방법 3: ComfyUI(GUI 기반, 워크플로우에 권장)
ComfyUI는 노드 기반 인터페이스를 제공하며 Z-Image-Turbo를 지원하고 macOS에서 우수한 호환성을 보입니다.

  1. PyTorch 설치: pip3 install torch torchvision(MPS 자동 활성화).
  2. ComfyUI 복제: git clone https://github.com/comfyanonymous/ComfyUI
  3. 폴더로 이동: cd ComfyUI
  4. 종속성 설치: pip install -r requirements.txt
  5. 모델 다운로드:
  6. 워크플로우 다운로드: image_z_image_turbo_v2.json。
  7. ComfyUI 실행: python main.py
  8. 브라우저에서 localhost:8188 열기; 워크플로우 JSON을 UI로 드래그 앤 드롭.
  9. 프롬프트 편집(예: 조명 세부 사항 추가), 실행 클릭.
  • 참고: ComfyUI Manager로 업데이트. 생성 시 약 24GB RAM 사용; 필요 시 코드에서 어텐션 슬라이싱 활성화.

방법 4: 네이티브 앱(ZImageApp)
무료, 설정 불필요 클라이언트, Apple Silicon용으로 설계되어 Z-Image-Turbo를 로컬에서 실행합니다.

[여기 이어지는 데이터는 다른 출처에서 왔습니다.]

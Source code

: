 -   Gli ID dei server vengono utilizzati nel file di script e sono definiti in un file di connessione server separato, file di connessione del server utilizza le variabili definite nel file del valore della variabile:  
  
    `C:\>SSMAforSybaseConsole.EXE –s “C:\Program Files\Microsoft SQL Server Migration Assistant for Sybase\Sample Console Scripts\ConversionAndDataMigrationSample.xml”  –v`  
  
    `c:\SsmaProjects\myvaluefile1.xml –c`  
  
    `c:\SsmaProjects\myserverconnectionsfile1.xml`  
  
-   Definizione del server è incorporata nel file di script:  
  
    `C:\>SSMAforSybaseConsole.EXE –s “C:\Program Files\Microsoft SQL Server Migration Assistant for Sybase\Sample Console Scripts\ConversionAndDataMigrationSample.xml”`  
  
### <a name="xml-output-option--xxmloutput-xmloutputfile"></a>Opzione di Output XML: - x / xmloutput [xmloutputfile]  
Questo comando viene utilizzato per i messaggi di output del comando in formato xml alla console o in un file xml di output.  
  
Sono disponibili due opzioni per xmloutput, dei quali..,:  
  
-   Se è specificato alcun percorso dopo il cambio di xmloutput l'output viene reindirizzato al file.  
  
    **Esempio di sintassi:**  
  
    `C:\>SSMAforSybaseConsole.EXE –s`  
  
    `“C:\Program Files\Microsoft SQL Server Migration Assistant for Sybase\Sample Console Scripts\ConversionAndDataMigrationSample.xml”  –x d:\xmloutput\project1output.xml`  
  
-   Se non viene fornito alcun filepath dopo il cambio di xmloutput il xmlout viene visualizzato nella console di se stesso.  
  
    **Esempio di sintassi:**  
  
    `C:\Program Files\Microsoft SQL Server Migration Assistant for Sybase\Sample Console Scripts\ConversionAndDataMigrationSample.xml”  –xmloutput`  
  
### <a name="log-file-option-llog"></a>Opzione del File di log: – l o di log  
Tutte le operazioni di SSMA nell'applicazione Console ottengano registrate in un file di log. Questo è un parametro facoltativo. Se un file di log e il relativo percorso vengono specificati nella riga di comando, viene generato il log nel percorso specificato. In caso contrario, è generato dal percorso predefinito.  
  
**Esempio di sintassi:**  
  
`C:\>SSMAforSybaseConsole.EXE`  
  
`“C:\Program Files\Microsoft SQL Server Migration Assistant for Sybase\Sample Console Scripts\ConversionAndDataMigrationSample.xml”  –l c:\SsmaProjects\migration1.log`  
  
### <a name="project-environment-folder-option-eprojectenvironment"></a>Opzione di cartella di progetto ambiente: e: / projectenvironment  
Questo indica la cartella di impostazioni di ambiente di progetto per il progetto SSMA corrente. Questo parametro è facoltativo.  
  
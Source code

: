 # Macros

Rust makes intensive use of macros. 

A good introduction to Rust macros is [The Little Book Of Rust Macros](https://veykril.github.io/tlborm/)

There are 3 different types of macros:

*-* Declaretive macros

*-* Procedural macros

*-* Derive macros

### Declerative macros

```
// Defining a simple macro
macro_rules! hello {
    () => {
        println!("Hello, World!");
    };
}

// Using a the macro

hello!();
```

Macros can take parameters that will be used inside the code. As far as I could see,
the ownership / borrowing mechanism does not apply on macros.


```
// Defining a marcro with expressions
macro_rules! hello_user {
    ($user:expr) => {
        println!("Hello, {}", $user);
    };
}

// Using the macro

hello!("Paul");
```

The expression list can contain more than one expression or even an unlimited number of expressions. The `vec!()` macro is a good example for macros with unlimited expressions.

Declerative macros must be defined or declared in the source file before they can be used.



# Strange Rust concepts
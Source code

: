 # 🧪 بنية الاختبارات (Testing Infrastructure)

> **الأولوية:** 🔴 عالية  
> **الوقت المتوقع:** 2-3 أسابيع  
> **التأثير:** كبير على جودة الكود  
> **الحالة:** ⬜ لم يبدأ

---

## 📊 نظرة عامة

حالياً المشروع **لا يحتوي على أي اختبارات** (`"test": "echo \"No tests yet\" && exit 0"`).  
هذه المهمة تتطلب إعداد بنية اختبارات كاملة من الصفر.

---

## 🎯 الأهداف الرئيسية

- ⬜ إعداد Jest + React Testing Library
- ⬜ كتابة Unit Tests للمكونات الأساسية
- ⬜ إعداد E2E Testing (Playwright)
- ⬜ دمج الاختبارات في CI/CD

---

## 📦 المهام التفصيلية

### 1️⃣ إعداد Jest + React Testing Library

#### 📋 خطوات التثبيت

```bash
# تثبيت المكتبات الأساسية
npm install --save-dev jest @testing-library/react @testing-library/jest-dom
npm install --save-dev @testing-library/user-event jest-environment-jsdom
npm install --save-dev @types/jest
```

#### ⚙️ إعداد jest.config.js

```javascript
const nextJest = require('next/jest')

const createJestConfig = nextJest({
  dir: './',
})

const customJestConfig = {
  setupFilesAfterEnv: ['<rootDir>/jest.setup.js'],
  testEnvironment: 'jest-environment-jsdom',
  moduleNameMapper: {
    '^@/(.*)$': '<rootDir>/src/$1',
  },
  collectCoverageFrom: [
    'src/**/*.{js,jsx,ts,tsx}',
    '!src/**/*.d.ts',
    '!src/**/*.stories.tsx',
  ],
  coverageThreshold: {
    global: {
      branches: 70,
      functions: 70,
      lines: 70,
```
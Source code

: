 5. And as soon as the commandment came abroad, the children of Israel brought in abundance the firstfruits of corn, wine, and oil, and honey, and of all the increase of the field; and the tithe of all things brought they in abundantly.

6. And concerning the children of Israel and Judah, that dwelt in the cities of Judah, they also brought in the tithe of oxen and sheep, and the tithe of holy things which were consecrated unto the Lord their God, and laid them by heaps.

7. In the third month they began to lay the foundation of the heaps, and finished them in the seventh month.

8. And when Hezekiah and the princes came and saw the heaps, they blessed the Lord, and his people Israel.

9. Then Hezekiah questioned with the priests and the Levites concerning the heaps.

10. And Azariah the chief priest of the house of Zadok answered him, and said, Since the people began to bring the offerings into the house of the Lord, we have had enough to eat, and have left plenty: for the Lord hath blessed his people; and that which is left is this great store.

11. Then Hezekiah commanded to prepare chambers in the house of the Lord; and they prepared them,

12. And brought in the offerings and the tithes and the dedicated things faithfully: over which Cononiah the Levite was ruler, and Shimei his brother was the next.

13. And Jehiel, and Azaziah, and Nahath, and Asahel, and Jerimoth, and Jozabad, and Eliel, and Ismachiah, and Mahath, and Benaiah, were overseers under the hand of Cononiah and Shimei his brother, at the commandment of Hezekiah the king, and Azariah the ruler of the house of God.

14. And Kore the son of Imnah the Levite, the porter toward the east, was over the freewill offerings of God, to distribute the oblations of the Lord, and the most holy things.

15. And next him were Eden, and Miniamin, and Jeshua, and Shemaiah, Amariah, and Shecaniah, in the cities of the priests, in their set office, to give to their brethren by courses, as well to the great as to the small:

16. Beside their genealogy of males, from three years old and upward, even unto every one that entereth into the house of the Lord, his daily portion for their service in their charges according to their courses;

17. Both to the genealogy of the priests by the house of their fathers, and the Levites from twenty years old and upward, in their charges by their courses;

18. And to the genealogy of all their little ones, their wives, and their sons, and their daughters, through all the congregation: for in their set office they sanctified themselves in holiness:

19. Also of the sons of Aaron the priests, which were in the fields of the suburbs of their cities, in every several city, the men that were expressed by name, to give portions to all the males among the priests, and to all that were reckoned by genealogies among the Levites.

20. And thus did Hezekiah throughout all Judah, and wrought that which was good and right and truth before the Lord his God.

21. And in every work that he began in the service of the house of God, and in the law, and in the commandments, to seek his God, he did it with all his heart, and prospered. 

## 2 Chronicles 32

  1. zimageapp.com에서 앱 다운로드.
  2. 드래그하여 Applications 폴더에 설치.
  3. 앱 실행; 최초 실행 시 모델 자동 다운로드.
  • 참고: 초보자에게 적합

방법 5: Hugging Face Diffusers(스크립트 기반)
프로그래밍 제어를 위한, MPS로 조정된 Diffusers 사용.

  1. PyTorch 설치: pip3 install torch torchvision
  2. Diffusers 설치: pip install git+https://github.com/huggingface/diffusers
  3. 추가 설치: pip install transformers accelerate safetensors huggingface_hub
  4. 모델 다운로드: huggingface-cli download Tongyi-MAI/Z-Image-Turbo --local-dir ./Z-Image-Turbo
  5. 스크립트 생성(예: generate.py):
    import torch
    from diffusers import ZImagePipeline
    
    pipe = ZImagePipeline.from_pretrained("./Z-Image-Turbo", torch_dtype=torch.bfloat16, low_cpu_mem_usage=False)
    pipe.to("mps")  # MPS를 CUDA 대신 사용
    pipe.enable_attention_slicing()  # <64GB RAM에 사용
    
    prompt = "Young woman in red Hanfu, intricate details, neon lights, night background."
    image = pipe(prompt, height=1024, width=1024, num_inference_steps=9, guidance_scale=0.0).images[0]
    image.save("output.webp")
    
  6. 실행: python generate.py
  • 참고: MPS 자동 감지; 반복 실행 시 --compile 추가. CLI 도구인 z-image-mps를 통해 LoRA 지원.
사용 및 최적화
  • 프롬프트 엔지니어링: 설명적이고 중영 혼합 프롬프트 사용(예: 텍스트 요소에 영어/중국어 혼합). "부피 광원"과 같은 키워드 추가하여 강화.
  • 최적화: Flash Attention 활성화(지원 시), torch.compile 가속, 또는 저 RAM 시 CPU 언로딩. MLX 포트를 통해 Mac에서 추가 성능 향상 가능.
  • 문제 해결: 가져오기 오류 시 Diffusers 업데이트. 실행이 느릴 때 Activity Monitor에서 RAM 사용 확인. 아티팩트? 프롬프트 최적화 또는 LoRA 사용.